My next idea is to have a pivot point in the center of each 'world' and have the player being pulled in towards that point, so he doesn't fall into nothingness. But I'm not sure if this is a good way to do this, so what I'm asking is for some input on what to do here. If anyone knows of any links for reading up on spherical worlds, or a link if they've already been talked about here; I would be extreamly greatful, thanks for your time
Btw, the worlds would only be 2x to 3x the size of the player; quite small.
Just an idea, it might work. (Sorry if the picture stretches the board)

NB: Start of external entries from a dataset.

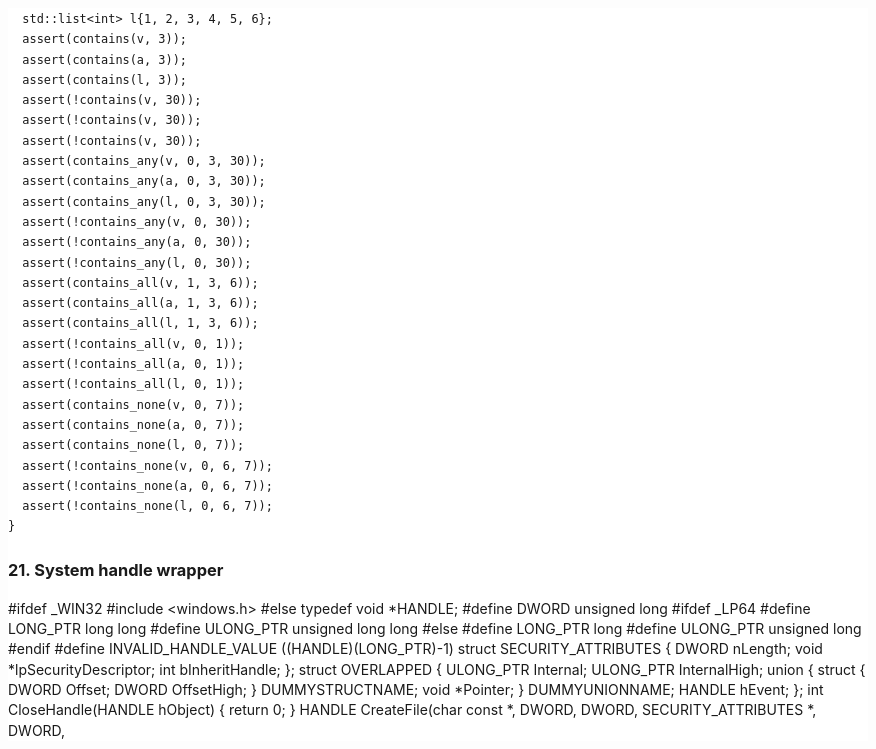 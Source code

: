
 ```
  std::list<int> l{1, 2, 3, 4, 5, 6};
  assert(contains(v, 3));
  assert(contains(a, 3));
  assert(contains(l, 3));
  assert(!contains(v, 30));
  assert(!contains(v, 30));
  assert(!contains(v, 30));
  assert(contains_any(v, 0, 3, 30));
  assert(contains_any(a, 0, 3, 30));
  assert(contains_any(l, 0, 3, 30));
  assert(!contains_any(v, 0, 30));
  assert(!contains_any(a, 0, 30));
  assert(!contains_any(l, 0, 30));
  assert(contains_all(v, 1, 3, 6));
  assert(contains_all(a, 1, 3, 6));
  assert(contains_all(l, 1, 3, 6));
  assert(!contains_all(v, 0, 1));
  assert(!contains_all(a, 0, 1));
  assert(!contains_all(l, 0, 1));
  assert(contains_none(v, 0, 7));
  assert(contains_none(a, 0, 7));
  assert(contains_none(l, 0, 7));
  assert(!contains_none(v, 0, 6, 7));
  assert(!contains_none(a, 0, 6, 7));
  assert(!contains_none(l, 0, 6, 7));
}
```

### 21. System handle wrapper



#ifdef _WIN32
#include <windows.h>
#else
typedef void *HANDLE;
#define DWORD unsigned long
#ifdef _LP64
#define LONG_PTR long long
#define ULONG_PTR unsigned long long
#else
#define LONG_PTR long
#define ULONG_PTR unsigned long
#endif
#define INVALID_HANDLE_VALUE ((HANDLE)(LONG_PTR)-1)
struct SECURITY_ATTRIBUTES {
  DWORD nLength;
  void *lpSecurityDescriptor;
  int bInheritHandle;
};
struct OVERLAPPED {
  ULONG_PTR Internal;
  ULONG_PTR InternalHigh;
  union {
    struct {
      DWORD Offset;
      DWORD OffsetHigh;
    } DUMMYSTRUCTNAME;
    void *Pointer;
  } DUMMYUNIONNAME;
  HANDLE hEvent;
};
int CloseHandle(HANDLE hObject) { return 0; }
HANDLE CreateFile(char const *, DWORD, DWORD, SECURITY_ATTRIBUTES *, DWORD, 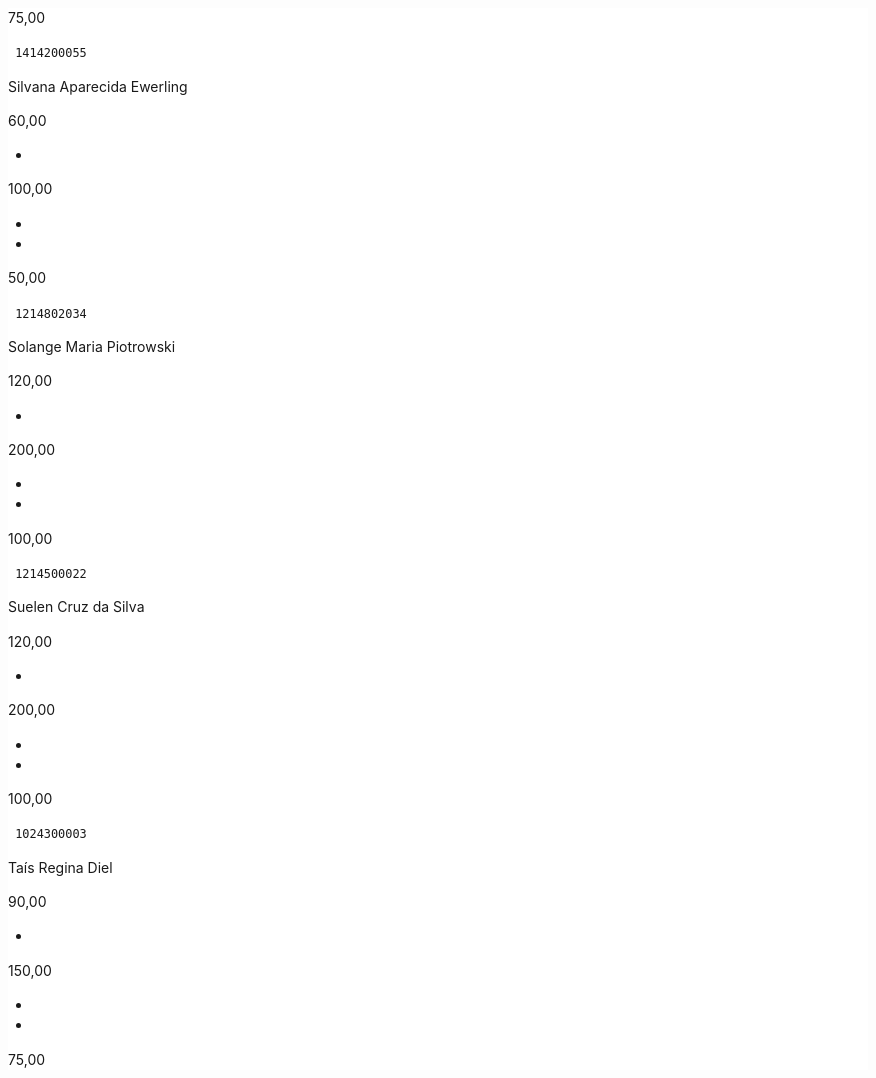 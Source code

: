    75,00

     1414200055

   Silvana Aparecida Ewerling

   60,00

   -

   100,00

   -

   -

   50,00

     1214802034

   Solange Maria Piotrowski

   120,00

   -

   200,00

   -

   -

   100,00

     1214500022

   Suelen Cruz da Silva

   120,00

   -

   200,00

   -

   -

   100,00

     1024300003

   Taís Regina Diel

   90,00

   -

   150,00

   -

   -

   75,00

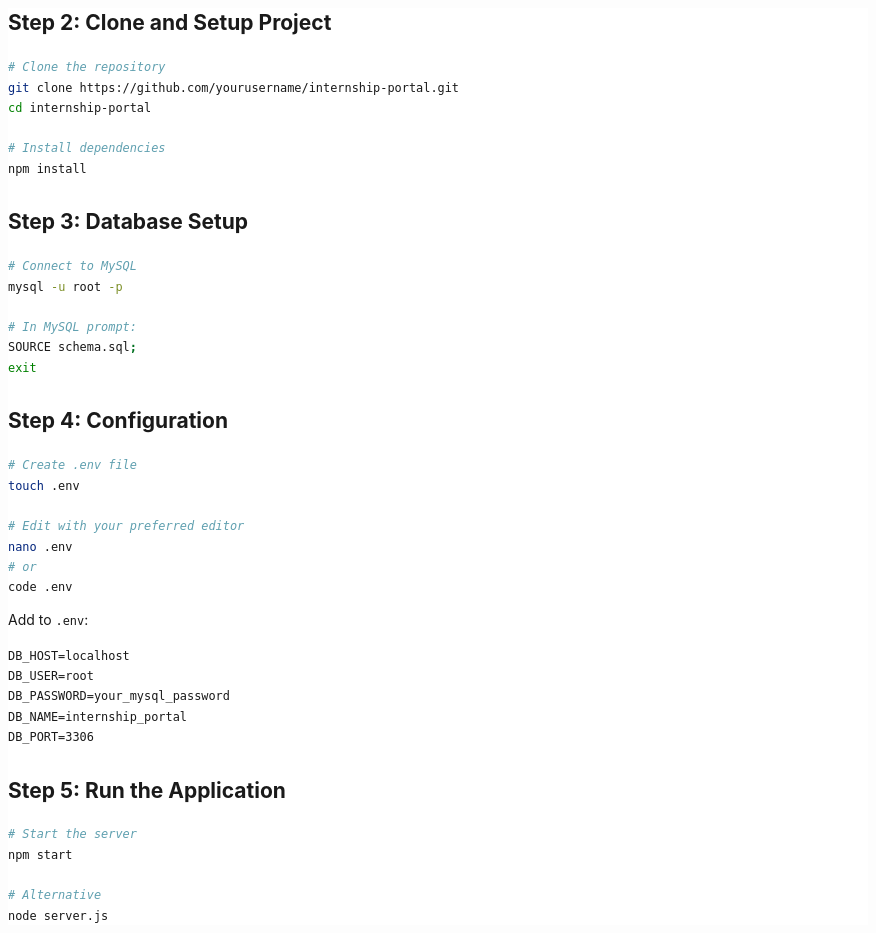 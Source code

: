 ## Step 2: Clone and Setup Project

```bash
# Clone the repository
git clone https://github.com/yourusername/internship-portal.git
cd internship-portal

# Install dependencies
npm install
```

## Step 3: Database Setup

```bash
# Connect to MySQL
mysql -u root -p

# In MySQL prompt:
SOURCE schema.sql;
exit
```

## Step 4: Configuration

```bash
# Create .env file
touch .env

# Edit with your preferred editor
nano .env
# or
code .env
```

Add to `.env`:
```env
DB_HOST=localhost
DB_USER=root
DB_PASSWORD=your_mysql_password
DB_NAME=internship_portal
DB_PORT=3306
```

## Step 5: Run the Application

```bash
# Start the server
npm start

# Alternative
node server.js
```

I drew the picture with a physics engine in mind, but basically all you have to do is place your character in space, and put a sphere under it. Rotate the sphere according to the user's input, happiness.
If you want to use a physics engine, just drop your character onto a sphere with it's point of origin undernith the character, set upon the "gravity plane." Then roll the sphere around undernith the character.
Well, in my case, I made the assumption that there was going to be only 1 moving body (aka Sonic 3 bonus stages... the character moves, but everything else stays static to the world.)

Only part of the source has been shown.